Data shown below:

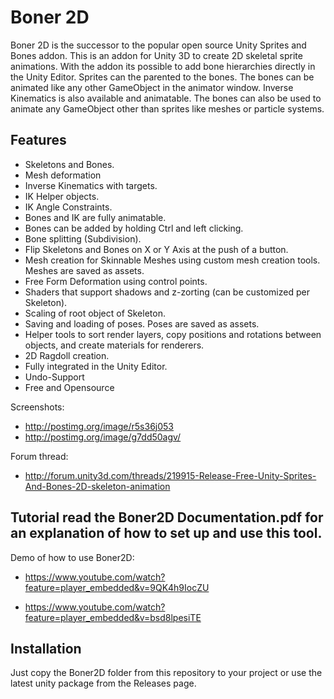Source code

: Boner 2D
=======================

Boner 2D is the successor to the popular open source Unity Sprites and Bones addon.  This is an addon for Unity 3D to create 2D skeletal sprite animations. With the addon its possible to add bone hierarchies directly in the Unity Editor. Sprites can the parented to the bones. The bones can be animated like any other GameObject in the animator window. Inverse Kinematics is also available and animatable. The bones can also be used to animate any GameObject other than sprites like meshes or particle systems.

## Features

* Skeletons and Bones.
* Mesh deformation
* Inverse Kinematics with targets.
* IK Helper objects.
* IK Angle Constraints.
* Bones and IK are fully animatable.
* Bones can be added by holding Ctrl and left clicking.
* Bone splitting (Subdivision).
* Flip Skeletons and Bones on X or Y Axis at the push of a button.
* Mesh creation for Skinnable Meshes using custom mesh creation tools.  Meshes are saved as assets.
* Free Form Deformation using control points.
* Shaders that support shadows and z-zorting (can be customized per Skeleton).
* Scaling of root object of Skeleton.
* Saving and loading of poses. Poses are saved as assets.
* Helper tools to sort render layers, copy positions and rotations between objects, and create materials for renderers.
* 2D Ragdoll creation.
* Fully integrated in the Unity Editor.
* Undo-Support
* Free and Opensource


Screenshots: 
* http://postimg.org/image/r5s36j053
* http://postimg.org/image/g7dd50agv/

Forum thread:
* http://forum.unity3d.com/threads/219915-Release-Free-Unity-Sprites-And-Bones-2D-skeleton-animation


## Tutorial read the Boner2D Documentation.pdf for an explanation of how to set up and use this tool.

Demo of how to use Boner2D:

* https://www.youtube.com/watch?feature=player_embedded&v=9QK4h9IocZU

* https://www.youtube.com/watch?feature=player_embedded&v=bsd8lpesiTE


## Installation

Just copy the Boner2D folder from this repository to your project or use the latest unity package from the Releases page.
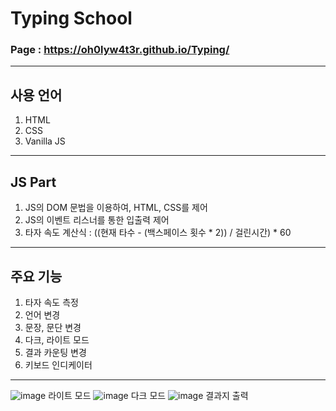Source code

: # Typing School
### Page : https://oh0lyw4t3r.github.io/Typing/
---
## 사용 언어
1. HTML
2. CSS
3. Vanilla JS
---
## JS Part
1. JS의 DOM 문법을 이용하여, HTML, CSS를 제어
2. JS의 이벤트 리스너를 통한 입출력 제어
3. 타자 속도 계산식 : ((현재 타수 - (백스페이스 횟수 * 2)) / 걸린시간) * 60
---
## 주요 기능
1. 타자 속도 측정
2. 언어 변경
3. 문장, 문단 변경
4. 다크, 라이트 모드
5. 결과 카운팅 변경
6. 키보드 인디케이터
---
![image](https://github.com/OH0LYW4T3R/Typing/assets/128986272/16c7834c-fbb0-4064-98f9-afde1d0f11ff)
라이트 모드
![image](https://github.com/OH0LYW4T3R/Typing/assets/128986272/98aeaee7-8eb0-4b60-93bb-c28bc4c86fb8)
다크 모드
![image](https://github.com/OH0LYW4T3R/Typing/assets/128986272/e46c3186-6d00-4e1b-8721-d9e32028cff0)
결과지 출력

End of Data shown.

▶ _Work required_: Work through the entries, filtering for the string "using", and copy each line that holds it.

▶ _Response for this exercise_:
* Mesh creation for Skinnable Meshes using custom mesh creation tools.  Meshes are saved as assets.
* Free Form Deformation using control points.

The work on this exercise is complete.